§ What is being asked: Repeat the line that contains "yang telah ditentukan." exactly, along with each following line up to and including the last line of the entries.

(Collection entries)
##########

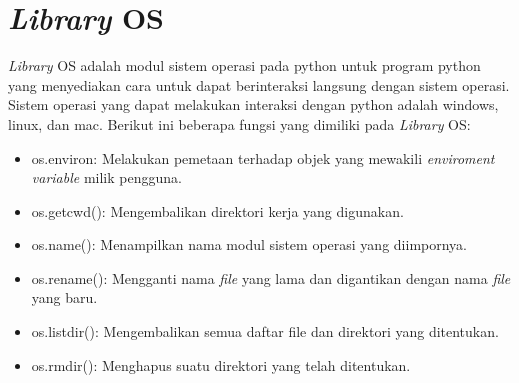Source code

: \section{\textit{Library} OS}
\textit{Library} OS adalah modul sistem operasi pada python untuk program python yang menyediakan cara untuk dapat berinteraksi langsung dengan sistem operasi. Sistem operasi yang dapat melakukan interaksi dengan python adalah windows, linux, dan mac. Berikut ini beberapa fungsi yang dimiliki pada \textit{Library} OS:
\begin{itemize}
	\item os.environ: Melakukan pemetaan terhadap objek yang mewakili \textit{enviroment variable} milik pengguna.
	\item os.getcwd(): Mengembalikan direktori kerja yang digunakan. 
	\item os.name(): Menampilkan nama modul sistem operasi yang diimpornya.
	\item os.rename(): Mengganti nama \textit{file} yang lama dan digantikan dengan nama \textit{file} yang baru.
	\item os.listdir(): Mengembalikan semua daftar file dan direktori yang ditentukan.
	\item os.rmdir(): Menghapus suatu direktori yang telah ditentukan.
\end{itemize}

##########

§ Response:
	\item os.rmdir(): Menghapus suatu direktori yang telah ditentukan.
\end{itemize}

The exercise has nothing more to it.